In fact, Sewanee, a top 50 liberal arts college, has no business major. The university does, however, offer a business minor. Additionally, Sewanee helps student entrepreneurs through the Babson Center for Global Commerce by sponsoring distinguished visitors, such as Herb Kelleher, Joseph Petrowski, and T. Boone Pickens; and by naming executives and entrepreneurs in residence who spend time on campus. During these visits, students ask questions and sit down one-on-one with corporate leaders. 

The Center for Faithful Leadership at Hope College (Mich.) hosts “Idea Pitch and Learn” competitions each semester. Interested students can win cash prizes by giving a 90-second elevator pitch outlining a problem and how their idea helps to solve it.  Students at Western New England University (Mass.) also participate in a regional competition, the Harold Grinspoon Foundation’s Entrepreneurial Spirit program, along with a dozen other institutions.

Nearly two-thirds of those who participated in Hope’s competition came from liberal arts backgrounds. The two winning pitches—one from an international studies major and the other from a psychology major—consisted of a shoe company created to support fair-trade farmers and an organization that helps connect artists. 

“When I advertise for the Idea Pitch Learn competitions, I tend to hear more from the non-professional and non-pre-professional programs, which makes me uncomfortable as a professor of management and very happy as a former English major,” says Steve VanderVeen, director of the Center for Faithful Leadership at Hope.  “I don’t know if this means that our future innovators and entrepreneurs are more likely to be liberal arts vs. professional or pre-professional graduates, but if it does, we have been thinking about the source of entrepreneurship activity in the wrong way.”  
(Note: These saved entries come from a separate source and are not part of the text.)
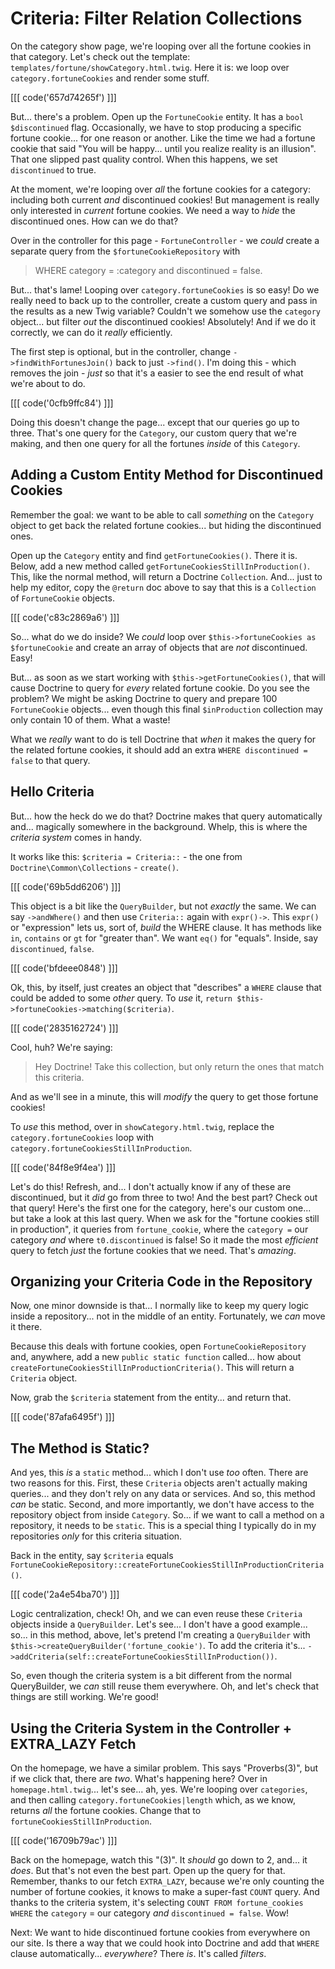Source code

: # Criteria: Filter Relation Collections

On the category show page, we're looping over all the fortune cookies in that
category. Let's check out the template: `templates/fortune/showCategory.html.twig`.
Here it is: we loop over `category.fortuneCookies` and render some stuff.

[[[ code('657d74265f') ]]]

But... there's a problem. Open up the `FortuneCookie` entity. It has a
`bool $discontinued` flag. Occasionally, we have to stop producing a specific fortune
cookie... for one reason or another. Like the time we had a fortune cookie that
said "You will be happy... until you realize reality is an illusion". That one slipped
past quality control. When this happens, we set `discontinued` to true.

At the moment, we're looping over *all* the fortune cookies for a category: including
both current *and* discontinued cookies! But management is really only interested
in *current* fortune cookies. We need a way to *hide* the discontinued ones. How
can we do that?

Over in the controller for this page - `FortuneController` - we *could* create a
separate query from the `$fortuneCookieRepository` with

> WHERE category = :category and discontinued = false.

But... that's lame! Looping over `category.fortuneCookies` is so easy! Do we
really need to back up to the controller, create a custom query and pass in the
results as a new Twig variable? Couldn't we somehow use the `category` object...
but filter *out* the discontinued cookies! Absolutely! And if we do it correctly,
we can do it *really* efficiently.

The first step is optional, but in the controller, change
`->findWithFortunesJoin()` back to just `->find()`. I'm doing this - which
removes the join - *just* so that it's a easier to see the end result
of what we're about to do.

[[[ code('0cfb9ffc84') ]]]

Doing this doesn't change the page... except that our queries go up to three. That's
one query for the `Category`, our custom query that we're making, and then one query
for all the fortunes *inside* of this `Category`.

## Adding a Custom Entity Method for Discontinued Cookies

Remember the goal: we want to be able to call *something* on the `Category` object
to get back the related fortune cookies... but hiding the discontinued ones.

Open up the `Category` entity and find `getFortuneCookies()`. There it
is. Below, add a new method called `getFortuneCookiesStillInProduction()`. This,
like the normal method, will return a Doctrine `Collection`. And... just to help
my editor, copy the `@return` doc above to say that this is a `Collection` of
`FortuneCookie` objects.

[[[ code('c83c2869a6') ]]]

So... what do we do inside? We *could* loop over
`$this->fortuneCookies as $fortuneCookie` and create an array of objects that
are *not* discontinued. Easy!

But... as soon as we start working with `$this->getFortuneCookies()`, that will
cause Doctrine to query for *every* related fortune cookie. Do you see the problem?
We might be asking Doctrine to query and prepare 100 `FortuneCookie` objects...
even though this final `$inProduction` collection may only contain 10 of them.
What a waste!

What we *really* want to do is tell Doctrine that *when* it makes the query for
the related fortune cookies, it should add an extra `WHERE discontinued = false`
to that query.

## Hello Criteria

But... how the heck do we do that? Doctrine makes that query automatically and...
magically somewhere in the background. Whelp, this is where the *criteria system*
comes in handy.

It works like this: `$criteria = Criteria::` - the one from
`Doctrine\Common\Collections` - `create()`.

[[[ code('69b5dd6206') ]]]

This object is a bit like the `QueryBuilder`, but not *exactly* the same. We
can say `->andWhere()` and then use `Criteria::` again with `expr()->`. This
`expr()` or "expression" lets us, sort of, *build* the WHERE clause.
It has methods like `in`, `contains` or `gt` for "greater than". We want `eq()` for
"equals". Inside, say `discontinued`, `false`.

[[[ code('bfdeee0848') ]]]

Ok, this, by itself, just creates an object that "describes" a `WHERE` clause
that could be added to some *other* query. To *use* it,
`return $this->fortuneCookies->matching($criteria)`.

[[[ code('2835162724') ]]]

Cool, huh? We're saying:

> Hey Doctrine! Take this collection, but only return the ones that match this criteria.

And as we'll see in a minute, this will *modify* the query to get those fortune
cookies!

To *use* this method, over in `showCategory.html.twig`, replace the
`category.fortuneCookies` loop with `category.fortuneCookiesStillInProduction`.

[[[ code('84f8e9f4ea') ]]]

Let's do this! Refresh, and... I don't actually know if any of these are
discontinued, but it *did* go from three to two! And the best part? Check out that
query! Here's the first one for the category, here's our custom one... but take a
look at this last query. When we ask for the "fortune cookies still in production",
it queries from `fortune_cookie`, where the `category =` our category *and* where
`t0.discontinued` is false! So it made the most *efficient* query to fetch *just*
the fortune cookies that we need. That's *amazing*.

## Organizing your Criteria Code in the Repository

Now, one minor downside is that... I normally like to keep my query logic
inside a repository... not in the middle of an entity. Fortunately, we *can* move
it there.

Because this deals with fortune cookies, open
`FortuneCookieRepository` and, anywhere, add a new `public static function` called...
how about `createFortuneCookiesStillInProductionCriteria()`. This will return a
`Criteria` object.

Now, grab the `$criteria` statement from the entity... and return that.

[[[ code('87afa6495f') ]]]

## The Method is Static?

And yes, this *is* a `static` method... which I don't use *too* often. There are
two reasons for this. First, these `Criteria` objects aren't actually making queries...
and they don't rely on any data or services. And so, this method *can* be static.
Second, and more importantly, we don't have access to the repository object from
inside `Category`. So... if we want to call a method on a repository, it needs to
be `static`. This is a special thing I typically do in my repositories *only* for
this criteria situation.

Back in the entity, say `$criteria` equals
`FortuneCookieRepository::createFortuneCookiesStillInProductionCriteria()`.

[[[ code('2a4e54ba70') ]]]

Logic centralization, check! Oh, and we can even reuse these `Criteria` objects
inside a `QueryBuilder`. Let's see... I don't have a good example... so... in this
method, above, let's pretend I'm creating a `QueryBuilder` with
`$this->createQueryBuilder('fortune_cookie')`. To add the criteria it's...
`->addCriteria(self::createFortuneCookiesStillInProduction())`.

So, even though the criteria system is a bit different from the normal QueryBuilder,
we *can* still reuse them everywhere. Oh, and let's check that things are still
working. We're good!

## Using the Criteria System in the Controller + EXTRA_LAZY Fetch

On the homepage, we have a similar problem. This says "Proverbs(3)", but if
we click that, there are *two*. What's happening here? Over in
`homepage.html.twig`... let's see... ah, yes. We're looping over `categories`, and
then calling `category.fortuneCookies|length` which, as we know, returns *all*
the fortune cookies. Change that to `fortuneCookiesStillInProduction`.

[[[ code('16709b79ac') ]]]

Back on the homepage, watch this "(3)". It *should* go down to 2, and... it *does*.
But that's not even the best part. Open up the query for that. Remember, thanks to
our fetch `EXTRA_LAZY`, because we're only counting the number of fortune cookies,
it knows to make a super-fast `COUNT` query. And thanks to the criteria system, it's
selecting `COUNT FROM fortune_cookies WHERE` the `category` = our category *and*
`discontinued = false`. Wow!

Next: We want to hide discontinued fortune cookies from everywhere on our site. Is
there a way that we could hook into Doctrine and add that `WHERE` clause
automatically... *everywhere*? There *is*. It's called *filters*.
Students’ motivations for choosing entrepreneurship classes might be a bit different than one would think, says LeAnn Mischel, associate professor of management at Susquehanna University (Pa.). While the economy has played a role in accentuating entrepreneurship, it’s not the only reason students are becoming increasingly interested in this discipline. 

“This generation is very different from the previous ones in the way that they look at employment,” says Mischel. “They want to do things on their own, they don’t want to be attached, they want to set their own hours, and they don’t like the idea of making money for someone else.”
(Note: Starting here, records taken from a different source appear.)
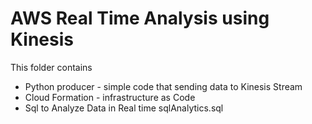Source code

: # AWS  Real Time Analysis using Kinesis

This folder contains 

* Python producer - simple code that sending data to Kinesis Stream
* Cloud Formation  - infrastructure as Code
* Sql to Analyze Data in Real time sqlAnalytics.sql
Students interested in taking classes on entrepreneurship at Susquehanna can do so through the Sigmund Weis School of Business. While there is no entrepreneurship major, there is an emphasis that has four core course requirements. Students who choose to major in other areas can still join the newly-started Entrepreneurship Club. 

At WNEU, marketing and engineering students work together to turn ideas into real prototypes. Students then compete against one another to attend the American Society of Mechanical Engineers Innovation Showcase. Over the course of two semesters, 15 teams of WNEU students have developed eight provisional patents. 

“These are owned by the university and the university will take the best ideas to utility patent status and then attempt to sell the ideas for royalties,” says James McKeon, executive-in-residence at WNEU. “Each student creator gets five percent of the royalties after the college recoups expenses.”

Some of the products developed include: a bicycle-powered ultra-violet water purification system for third-world countries; a combination weed wacker/grass trimmer; a battery-powered pipe bender for AVC professionals; an improved breast lumpectomy surgical tool; an automatic turn signal for motorcycles; and a drill-bit sharpener.

“An entrepreneur’s success will greatly depend on the entrepreneurs’ ideas and not as a result of mastering specific learning outcomes,” says Sara Robicheaux, dean of business programs at Birmingham-Southern College (Ala.).  “However, a liberal arts education will enable an entrepreneur with a great idea to be successful.” 

Scott Willyerd is president of Dick Jones Communications, a media relations firm specializing in higher education.